- _Data for this exercise_:
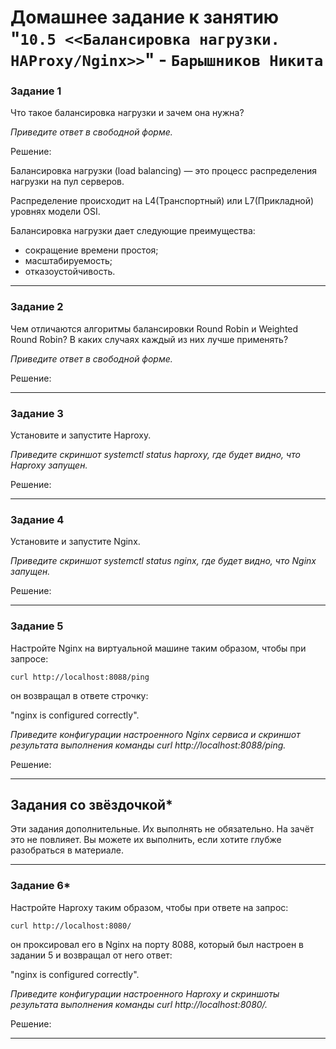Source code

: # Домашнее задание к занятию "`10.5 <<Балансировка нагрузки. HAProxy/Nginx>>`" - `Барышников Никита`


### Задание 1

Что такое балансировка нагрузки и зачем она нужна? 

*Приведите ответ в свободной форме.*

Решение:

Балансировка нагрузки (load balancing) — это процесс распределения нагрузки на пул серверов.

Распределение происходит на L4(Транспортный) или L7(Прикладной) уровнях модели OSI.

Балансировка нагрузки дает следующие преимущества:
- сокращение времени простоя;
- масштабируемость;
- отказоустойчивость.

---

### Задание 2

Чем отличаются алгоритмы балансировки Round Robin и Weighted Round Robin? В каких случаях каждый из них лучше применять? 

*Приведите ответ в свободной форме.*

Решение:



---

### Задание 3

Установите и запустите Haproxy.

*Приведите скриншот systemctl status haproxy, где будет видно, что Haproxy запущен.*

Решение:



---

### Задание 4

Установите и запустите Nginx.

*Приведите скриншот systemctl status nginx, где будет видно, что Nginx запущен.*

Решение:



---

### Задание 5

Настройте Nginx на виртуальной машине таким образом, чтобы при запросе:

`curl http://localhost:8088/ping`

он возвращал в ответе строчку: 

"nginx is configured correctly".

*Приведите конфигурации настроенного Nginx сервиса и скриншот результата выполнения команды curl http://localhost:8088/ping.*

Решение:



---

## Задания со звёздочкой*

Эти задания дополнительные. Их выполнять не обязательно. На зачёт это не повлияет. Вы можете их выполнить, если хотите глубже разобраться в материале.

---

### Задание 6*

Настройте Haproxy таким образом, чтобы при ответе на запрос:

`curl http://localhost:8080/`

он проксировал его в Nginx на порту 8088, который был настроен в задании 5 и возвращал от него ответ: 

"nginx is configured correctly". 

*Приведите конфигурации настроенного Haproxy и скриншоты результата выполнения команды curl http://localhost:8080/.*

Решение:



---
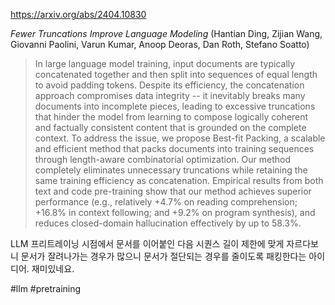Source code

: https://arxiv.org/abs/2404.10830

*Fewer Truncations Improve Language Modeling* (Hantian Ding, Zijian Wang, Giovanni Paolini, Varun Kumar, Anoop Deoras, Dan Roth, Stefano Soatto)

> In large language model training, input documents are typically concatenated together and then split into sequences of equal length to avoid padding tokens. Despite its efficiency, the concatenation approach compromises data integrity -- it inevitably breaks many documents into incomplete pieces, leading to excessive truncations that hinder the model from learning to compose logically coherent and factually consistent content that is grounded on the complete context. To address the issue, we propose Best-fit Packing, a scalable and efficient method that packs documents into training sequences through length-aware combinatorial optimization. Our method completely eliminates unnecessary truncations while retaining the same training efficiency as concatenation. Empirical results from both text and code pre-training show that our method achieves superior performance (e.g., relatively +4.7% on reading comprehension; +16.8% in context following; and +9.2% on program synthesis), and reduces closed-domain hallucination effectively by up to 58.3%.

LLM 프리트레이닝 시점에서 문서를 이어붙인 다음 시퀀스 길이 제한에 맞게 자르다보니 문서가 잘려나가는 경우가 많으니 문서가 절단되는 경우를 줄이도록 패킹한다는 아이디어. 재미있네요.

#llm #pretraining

- _Task statement_: Please output each line above exactly and omit all images.

- _Task result_:
Source code

: # Домашнее задание к занятию "`10.5 <<Балансировка нагрузки. HAProxy/Nginx>>`" - `Барышников Никита`


### Задание 1

Что такое балансировка нагрузки и зачем она нужна? 

*Приведите ответ в свободной форме.*

Решение:

Балансировка нагрузки (load balancing) — это процесс распределения нагрузки на пул серверов.

Распределение происходит на L4(Транспортный) или L7(Прикладной) уровнях модели OSI.

Балансировка нагрузки дает следующие преимущества:
- сокращение времени простоя;
- масштабируемость;
- отказоустойчивость.

---

### Задание 2

Чем отличаются алгоритмы балансировки Round Robin и Weighted Round Robin? В каких случаях каждый из них лучше применять? 

*Приведите ответ в свободной форме.*

Решение:



---

### Задание 3

Установите и запустите Haproxy.

*Приведите скриншот systemctl status haproxy, где будет видно, что Haproxy запущен.*

Решение:



---

### Задание 4

Установите и запустите Nginx.

*Приведите скриншот systemctl status nginx, где будет видно, что Nginx запущен.*

Решение:



---

### Задание 5

Настройте Nginx на виртуальной машине таким образом, чтобы при запросе:

`curl http://localhost:8088/ping`

он возвращал в ответе строчку: 

"nginx is configured correctly".

*Приведите конфигурации настроенного Nginx сервиса и скриншот результата выполнения команды curl http://localhost:8088/ping.*

Решение:



---

## Задания со звёздочкой*

Эти задания дополнительные. Их выполнять не обязательно. На зачёт это не повлияет. Вы можете их выполнить, если хотите глубже разобраться в материале.

---

### Задание 6*

Настройте Haproxy таким образом, чтобы при ответе на запрос:

`curl http://localhost:8080/`

он проксировал его в Nginx на порту 8088, который был настроен в задании 5 и возвращал от него ответ: 

"nginx is configured correctly". 

*Приведите конфигурации настроенного Haproxy и скриншоты результата выполнения команды curl http://localhost:8080/.*

Решение:



---
Source code

: https://arxiv.org/abs/2404.10830

*Fewer Truncations Improve Language Modeling* (Hantian Ding, Zijian Wang, Giovanni Paolini, Varun Kumar, Anoop Deoras, Dan Roth, Stefano Soatto)

> In large language model training, input documents are typically concatenated together and then split into sequences of equal length to avoid padding tokens. Despite its efficiency, the concatenation approach compromises data integrity -- it inevitably breaks many documents into incomplete pieces, leading to excessive truncations that hinder the model from learning to compose logically coherent and factually consistent content that is grounded on the complete context. To address the issue, we propose Best-fit Packing, a scalable and efficient method that packs documents into training sequences through length-aware combinatorial optimization. Our method completely eliminates unnecessary truncations while retaining the same training efficiency as concatenation. Empirical results from both text and code pre-training show that our method achieves superior performance (e.g., relatively +4.7% on reading comprehension; +16.8% in context following; and +9.2% on program synthesis), and reduces closed-domain hallucination effectively by up to 58.3%.

LLM 프리트레이닝 시점에서 문서를 이어붙인 다음 시퀀스 길이 제한에 맞게 자르다보니 문서가 잘려나가는 경우가 많으니 문서가 절단되는 경우를 줄이도록 패킹한다는 아이디어. 재미있네요.

#llm #pretraining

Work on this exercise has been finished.